La fe que te salvará

Hablemos de fe. ¿Por qué dice el evangelio que Jesús, con los nazarenos, no hizo muchos milagros por su falta de fe? ¿Acaso el principal problema de aquellos hombres consistía en que no creían a Jesús capaz de obrar prodigios?

Si crees que Jesús es capaz de hacer milagros, tienes fe, pero esa fe no basta para salvarte.

Si crees que Jesús da testimonio de la verdad, y aceptas sus palabras porque proceden de Él, tienes fe, pero esa fe no basta para salvarte.

Si crees que Jesús resucitó de entre los muertos, desde luego, tienes fe… Pero –no te asustes– tampoco esa fe basta para salvarte.

Si crees que Jesús es Dios de Dios, Luz de Luz, Dios verdadero de Dios verdadero, ¡grande es tu fe!
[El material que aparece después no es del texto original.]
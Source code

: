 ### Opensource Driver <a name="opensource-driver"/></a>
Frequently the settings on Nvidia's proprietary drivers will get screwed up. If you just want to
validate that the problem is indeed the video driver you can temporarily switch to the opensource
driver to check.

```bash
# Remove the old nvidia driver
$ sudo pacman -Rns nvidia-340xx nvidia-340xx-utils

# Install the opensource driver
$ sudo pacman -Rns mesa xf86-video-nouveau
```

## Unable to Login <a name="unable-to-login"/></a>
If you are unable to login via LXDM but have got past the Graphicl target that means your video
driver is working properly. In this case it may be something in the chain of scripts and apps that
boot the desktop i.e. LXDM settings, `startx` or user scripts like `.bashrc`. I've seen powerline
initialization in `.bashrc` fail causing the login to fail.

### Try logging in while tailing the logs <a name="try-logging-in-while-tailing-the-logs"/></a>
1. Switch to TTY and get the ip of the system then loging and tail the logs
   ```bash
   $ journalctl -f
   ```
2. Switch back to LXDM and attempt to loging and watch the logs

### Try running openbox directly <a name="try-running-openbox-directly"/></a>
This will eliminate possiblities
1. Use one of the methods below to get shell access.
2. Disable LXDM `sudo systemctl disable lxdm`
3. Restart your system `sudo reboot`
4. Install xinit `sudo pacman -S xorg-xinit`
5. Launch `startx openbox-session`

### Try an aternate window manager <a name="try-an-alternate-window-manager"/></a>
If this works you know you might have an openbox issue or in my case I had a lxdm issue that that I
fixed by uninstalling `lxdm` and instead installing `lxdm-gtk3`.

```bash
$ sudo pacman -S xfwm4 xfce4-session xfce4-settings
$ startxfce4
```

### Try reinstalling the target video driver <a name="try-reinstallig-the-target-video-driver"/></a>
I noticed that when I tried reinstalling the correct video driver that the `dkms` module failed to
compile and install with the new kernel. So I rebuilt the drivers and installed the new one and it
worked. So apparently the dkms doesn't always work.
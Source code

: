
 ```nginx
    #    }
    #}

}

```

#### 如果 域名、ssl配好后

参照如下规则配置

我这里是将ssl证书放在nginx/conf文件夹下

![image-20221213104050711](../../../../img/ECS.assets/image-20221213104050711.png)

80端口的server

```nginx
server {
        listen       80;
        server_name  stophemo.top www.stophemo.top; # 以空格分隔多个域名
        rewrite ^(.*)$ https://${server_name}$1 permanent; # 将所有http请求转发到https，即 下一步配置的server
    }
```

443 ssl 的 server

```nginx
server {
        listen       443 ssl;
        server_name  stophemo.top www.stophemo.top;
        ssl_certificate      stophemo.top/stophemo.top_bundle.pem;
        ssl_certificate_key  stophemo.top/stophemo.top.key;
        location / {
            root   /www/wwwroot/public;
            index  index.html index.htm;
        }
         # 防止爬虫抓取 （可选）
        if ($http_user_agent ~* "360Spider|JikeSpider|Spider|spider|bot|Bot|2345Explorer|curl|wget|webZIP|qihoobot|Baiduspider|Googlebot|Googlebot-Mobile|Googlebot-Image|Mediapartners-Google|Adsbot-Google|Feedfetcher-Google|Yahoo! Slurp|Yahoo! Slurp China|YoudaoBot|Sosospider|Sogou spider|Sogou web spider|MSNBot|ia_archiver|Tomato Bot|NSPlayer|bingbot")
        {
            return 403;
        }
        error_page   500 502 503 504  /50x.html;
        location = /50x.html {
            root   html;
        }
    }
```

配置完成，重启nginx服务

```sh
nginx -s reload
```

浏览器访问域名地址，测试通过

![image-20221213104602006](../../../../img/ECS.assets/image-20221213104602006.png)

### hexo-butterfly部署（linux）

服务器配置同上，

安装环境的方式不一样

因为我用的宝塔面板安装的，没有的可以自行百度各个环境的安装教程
Pero aún te falta algo.

Si, creyendo todo eso, crees, también, que Jesús puede sostener tu vida; si, además de creer con la cabeza, te fías de Él, y abandonas en Él tus cuidados; si te entregas a Él enteramente, confiado en que Él cuidará de ti mejor que tú mismo; si te refugias en sus brazos y le dejas ser Señor de tu vida… Entonces, alma cristiana, tu fe te ha salvado.